Only text lines belong in the answer: the lines from the first one in the records through the line with "Releases, decommits, or", copied exactly.
Segment Start: EXERCISE INPUT
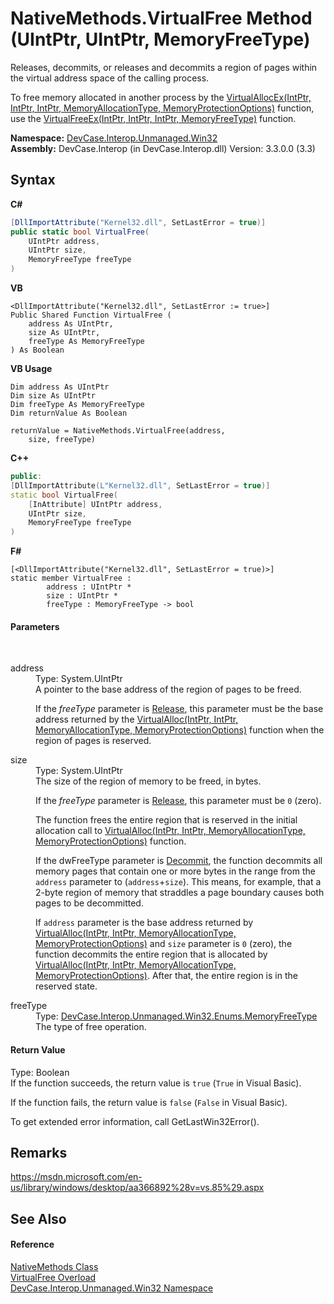 # NativeMethods.VirtualFree Method (UIntPtr, UIntPtr, MemoryFreeType)
 

Releases, decommits, or releases and decommits a region of pages within the virtual address space of the calling process. 

 To free memory allocated in another process by the <a href="M_DevCase_Interop_Unmanaged_Win32_NativeMethods_VirtualAllocEx">VirtualAllocEx(IntPtr, IntPtr, IntPtr, MemoryAllocationType, MemoryProtectionOptions)</a> function, use the <a href="M_DevCase_Interop_Unmanaged_Win32_NativeMethods_VirtualFreeEx">VirtualFreeEx(IntPtr, IntPtr, IntPtr, MemoryFreeType)</a> function.

**Namespace:**&nbsp;<a href="N_DevCase_Interop_Unmanaged_Win32">DevCase.Interop.Unmanaged.Win32</a><br />**Assembly:**&nbsp;DevCase.Interop (in DevCase.Interop.dll) Version: 3.3.0.0 (3.3)

## Syntax

**C#**<br />
``` C#
[DllImportAttribute("Kernel32.dll", SetLastError = true)]
public static bool VirtualFree(
	UIntPtr address,
	UIntPtr size,
	MemoryFreeType freeType
)
```

**VB**<br />
``` VB
<DllImportAttribute("Kernel32.dll", SetLastError := true>]
Public Shared Function VirtualFree ( 
	address As UIntPtr,
	size As UIntPtr,
	freeType As MemoryFreeType
) As Boolean
```

**VB Usage**<br />
``` VB Usage
Dim address As UIntPtr
Dim size As UIntPtr
Dim freeType As MemoryFreeType
Dim returnValue As Boolean

returnValue = NativeMethods.VirtualFree(address, 
	size, freeType)
```

**C++**<br />
``` C++
public:
[DllImportAttribute(L"Kernel32.dll", SetLastError = true)]
static bool VirtualFree(
	[InAttribute] UIntPtr address, 
	UIntPtr size, 
	MemoryFreeType freeType
)
```

**F#**<br />
``` F#
[<DllImportAttribute("Kernel32.dll", SetLastError = true)>]
static member VirtualFree : 
        address : UIntPtr * 
        size : UIntPtr * 
        freeType : MemoryFreeType -> bool 

```


#### Parameters
&nbsp;<dl><dt>address</dt><dd>Type: System.UIntPtr<br />A pointer to the base address of the region of pages to be freed. 

 If the *freeType* parameter is <a href="T_DevCase_Interop_Unmanaged_Win32_Enums_MemoryFreeType">Release</a>, this parameter must be the base address returned by the <a href="M_DevCase_Interop_Unmanaged_Win32_NativeMethods_VirtualAlloc">VirtualAlloc(IntPtr, IntPtr, MemoryAllocationType, MemoryProtectionOptions)</a> function when the region of pages is reserved.</dd><dt>size</dt><dd>Type: System.UIntPtr<br />The size of the region of memory to be freed, in bytes. 

 If the *freeType* parameter is <a href="T_DevCase_Interop_Unmanaged_Win32_Enums_MemoryFreeType">Release</a>, this parameter must be `0` (zero). 

 The function frees the entire region that is reserved in the initial allocation call to <a href="M_DevCase_Interop_Unmanaged_Win32_NativeMethods_VirtualAlloc">VirtualAlloc(IntPtr, IntPtr, MemoryAllocationType, MemoryProtectionOptions)</a> function. 

 If the dwFreeType parameter is <a href="T_DevCase_Interop_Unmanaged_Win32_Enums_MemoryFreeType">Decommit</a>, the function decommits all memory pages that contain one or more bytes in the range from the `address` parameter to (`address`+`size`). This means, for example, that a 2-byte region of memory that straddles a page boundary causes both pages to be decommitted. 

 If `address` parameter is the base address returned by <a href="M_DevCase_Interop_Unmanaged_Win32_NativeMethods_VirtualAlloc">VirtualAlloc(IntPtr, IntPtr, MemoryAllocationType, MemoryProtectionOptions)</a> and `size` parameter is `0` (zero), the function decommits the entire region that is allocated by <a href="M_DevCase_Interop_Unmanaged_Win32_NativeMethods_VirtualAlloc">VirtualAlloc(IntPtr, IntPtr, MemoryAllocationType, MemoryProtectionOptions)</a>. After that, the entire region is in the reserved state.</dd><dt>freeType</dt><dd>Type: <a href="T_DevCase_Interop_Unmanaged_Win32_Enums_MemoryFreeType">DevCase.Interop.Unmanaged.Win32.Enums.MemoryFreeType</a><br />The type of free operation.</dd></dl>

#### Return Value
Type: Boolean<br />If the function succeeds, the return value is `true` (`True` in Visual Basic). 

 If the function fails, the return value is `false` (`False` in Visual Basic). 

 To get extended error information, call GetLastWin32Error().

## Remarks
<a href="https://msdn.microsoft.com/en-us/library/windows/desktop/aa366892%28v=vs.85%29.aspx" target="_blank">https://msdn.microsoft.com/en-us/library/windows/desktop/aa366892%28v=vs.85%29.aspx</a>

## See Also


#### Reference
<a href="T_DevCase_Interop_Unmanaged_Win32_NativeMethods">NativeMethods Class</a><br /><a href="Overload_DevCase_Interop_Unmanaged_Win32_NativeMethods_VirtualFree">VirtualFree Overload</a><br /><a href="N_DevCase_Interop_Unmanaged_Win32">DevCase.Interop.Unmanaged.Win32 Namespace</a><br />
Segment End: EXERCISE INPUT
TASK SOLUTION.
 # NativeMethods.VirtualFree Method (UIntPtr, UIntPtr, MemoryFreeType)
 

Releases, decommits, or releases and decommits a region of pages within the virtual address space of the calling process. 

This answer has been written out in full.